Si tu n’es pas sage, le méchant marchand de tableaux passera te voir cette nuit...
Comme l’indique forte explicitement le titre de l’album il s’agit d’une " vengeance ". Celle en l’occurrence d’un peintre du XIXe siècle, Louis Paulus (surnommé "deux mains d’or" et abusé par le marchand d’art sans scrupules Northbrook) et qui revient à Paris en 1843 sous l’identité du comte polonais Mieszko Skarabek, après avoir fait croire à sa mort 10 ans plus tôt, pour traîner en justice celui qui l’a spolié par le passé.
Il est assez infâme pour un critique bd de résumer ainsi le scénario de Yves Sente parce que cette cohérence de l’histoire tragique et du parcours houleux de Paulus/Skarbek (ils ne font qu’un, indeed), c’est au fur et à mesure de ces magnifiques 54 pages que le lecteur l’apprend, informé par des flash back significatifs lors du jugement au tribunal.
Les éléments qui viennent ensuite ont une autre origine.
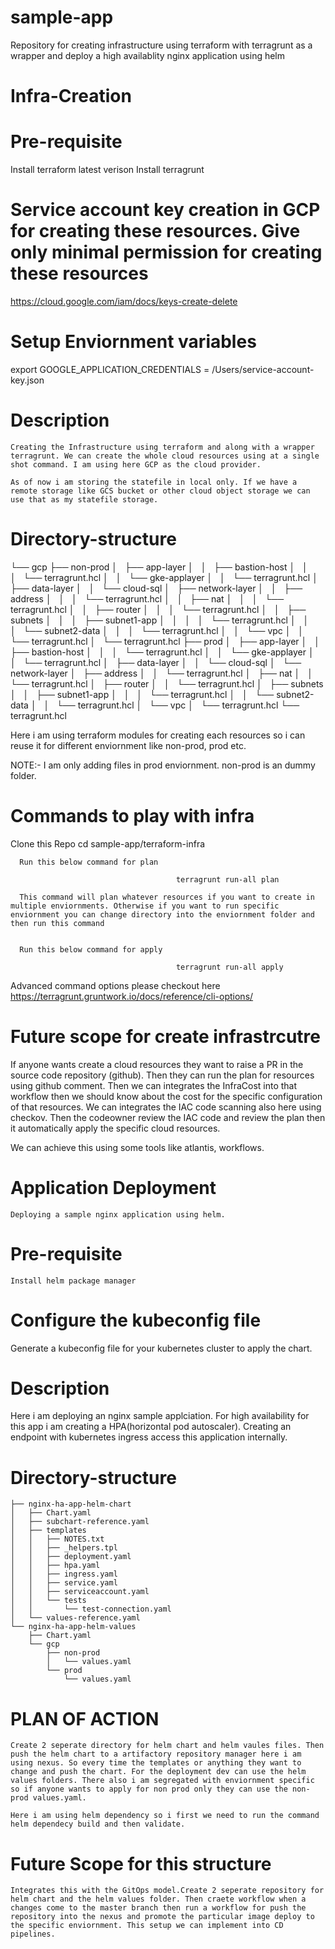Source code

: # sample-app
Repository for creating infrastructure using terraform with terragrunt as a wrapper and deploy a high availablity nginx application using helm

# Infra-Creation

   # Pre-requisite

   Install terraform latest verison
   Install terragrunt

   # Service account key creation in GCP for creating these resources. Give only minimal permission for creating these resources
   
   https://cloud.google.com/iam/docs/keys-create-delete

   # Setup Enviornment variables 

   export GOOGLE_APPLICATION_CREDENTIALS = /Users/service-account-key.json 

   # Description

    Creating the Infrastructure using terraform and along with a wrapper terragrunt. We can create the whole cloud resources using at a single shot command. I am using here GCP as the cloud provider.

    As of now i am storing the statefile in local only. If we have a remote storage like GCS bucket or other cloud object storage we can use that as my statefile storage.

   # Directory-structure

└── gcp
    ├── non-prod
    │   ├── app-layer
    │   │   ├── bastion-host
    │   │   │   └── terragrunt.hcl
    │   │   └── gke-applayer
    │   │       └── terragrunt.hcl
    │   ├── data-layer
    │   │   └── cloud-sql
    │   ├── network-layer
    │   │   ├── address
    │   │   │   └── terragrunt.hcl
    │   │   ├── nat
    │   │   │   └── terragrunt.hcl
    │   │   ├── router
    │   │   │   └── terragrunt.hcl
    │   │   ├── subnets
    │   │   │   ├── subnet1-app
    │   │   │   │   └── terragrunt.hcl
    │   │   │   └── subnet2-data
    │   │   │       └── terragrunt.hcl
    │   │   └── vpc
    │   │       └── terragrunt.hcl
    │   └── terragrunt.hcl
    ├── prod
    │   ├── app-layer
    │   │   ├── bastion-host
    │   │   │   └── terragrunt.hcl
    │   │   └── gke-applayer
    │   │       └── terragrunt.hcl
    │   ├── data-layer
    │   │   └── cloud-sql
    │   └── network-layer
    │       ├── address
    │       │   └── terragrunt.hcl
    │       ├── nat
    │       │   └── terragrunt.hcl
    │       ├── router
    │       │   └── terragrunt.hcl
    │       ├── subnets
    │       │   ├── subnet1-app
    │       │   │   └── terragrunt.hcl
    │       │   └── subnet2-data
    │       │       └── terragrunt.hcl
    │       └── vpc
    │           └── terragrunt.hcl
    └── terragrunt.hcl

Here i am using terraform modules for creating each resources so i can reuse it for different enviornment like non-prod, prod etc. 

NOTE:- I am only adding files in prod enviornment. non-prod is an dummy folder.




# Commands to play with infra

Clone this Repo
cd sample-app/terraform-infra

      Run this below command for plan 

                                         terragrunt run-all plan
      
      This command will plan whatever resources if you want to create in multiple enviornments. Otherwise if you want to run specific enviornment you can change directory into the enviornment folder and then run this command

      
      Run this below command for apply

                                         terragrunt run-all apply

Advanced command options please checkout here
https://terragrunt.gruntwork.io/docs/reference/cli-options/


# Future scope for create infrastrcutre

If anyone wants create a cloud resources they want to raise a PR in the source code repository (github). Then they can run the plan for resources using github comment. Then we can integrates the InfraCost into that workflow then we should know about the cost for the specific configuration of that resources. We can integrates the IAC code scanning also here using checkov. Then the codeowner review the IAC code and review the plan then it automatically apply the specific cloud resources.

We can achieve this using some tools like atlantis, workflows.



# Application Deployment

    Deploying a sample nginx application using helm.

  # Pre-requisite

    Install helm package manager

  # Configure the kubeconfig file

   Generate a kubeconfig file for your kubernetes cluster to apply the chart.

  # Description

   Here i am deploying an nginx sample applciation. For high availability for this app i am creating a HPA(horizontal pod autoscaler). Creating an endpoint with kubernetes ingress access this application internally.

  # Directory-structure

    ├── nginx-ha-app-helm-chart
    │   ├── Chart.yaml
    │   ├── subchart-reference.yaml
    │   ├── templates
    │   │   ├── NOTES.txt
    │   │   ├── _helpers.tpl
    │   │   ├── deployment.yaml
    │   │   ├── hpa.yaml
    │   │   ├── ingress.yaml
    │   │   ├── service.yaml
    │   │   ├── serviceaccount.yaml
    │   │   └── tests
    │   │       └── test-connection.yaml
    │   └── values-reference.yaml
    └── nginx-ha-app-helm-values
        ├── Chart.yaml
        └── gcp
            ├── non-prod
            │   └── values.yaml
            └── prod
                └── values.yaml


  # PLAN OF ACTION

    Create 2 seperate directory for helm chart and helm vaules files. Then push the helm chart to a artifactory repository manager here i am using nexus. So every time the templates or anything they want to change and push the chart. For the deployment dev can use the helm values folders. There also i am segregated with enviornment specific so if anyone wants to apply for non prod only they can use the non-prod values.yaml.

    Here i am using helm dependency so i first we need to run the command helm dependecy build and then validate.


  # Future Scope for this structure


    Integrates this with the GitOps model.Create 2 seperate repository for helm chart and the helm values folder. Then craete workflow when a changes come to the master branch then run a workflow for push the repository into the nexus and promote the particular image deploy to the specific enviornment. This setup we can implement into CD pipelines.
Les éditions Dargaud ont mis le paquet sur ce titre en proposant à la fois un site Internet dédié à l’œuvre et une exposition à la Fnac, et elles ont eu bien raison car ladite Vengeance mérite le détour, tant par les détails historiques dont elle regorge (les batailles : Waterloo, l’indépendance des Etats belges, la littérature du siècle passé, Dumas et son " nègre " notamment) que par la superbe palette de Rosinski qui impressionne par un usage de la couleur directe - il a peint sur des planches au format exceptionnel de 1 mètre sur 70 centimètres - qui consonne au plus haut point avec l’art pictural.
Ces lavis délavés et gouaches fébriles épousent les contours des êtres (torturés) et des lieux (tortueux), dessinant comme un écrin aux rues de Paris et aux fastes d’un XIXe siècle en pleins bouleversements économiques et sociaux. Stratégie et corruption, abus de pouvoir et félonie dansent bientôt au bal des pendus orchestré dans le milieu artistique par le comte Skarbek, alias Paulus revenu des royaume des morts avec une main d’or... Si l’on peut regretter quelque approximation chronologique concernant par exemple la greffe d’une main qu’aurait subi Paulus - et sur laquelle s’appuie le noeud de l’intrigue - il n’en reste pas moins que cette histoire de vengeance, mûrement réfléchie et très monte-christolienne dans l’âme, séduira un large public. Toux ceux en tout cas qui aiment se voir rencontrer la bd et le polar artistico-historique.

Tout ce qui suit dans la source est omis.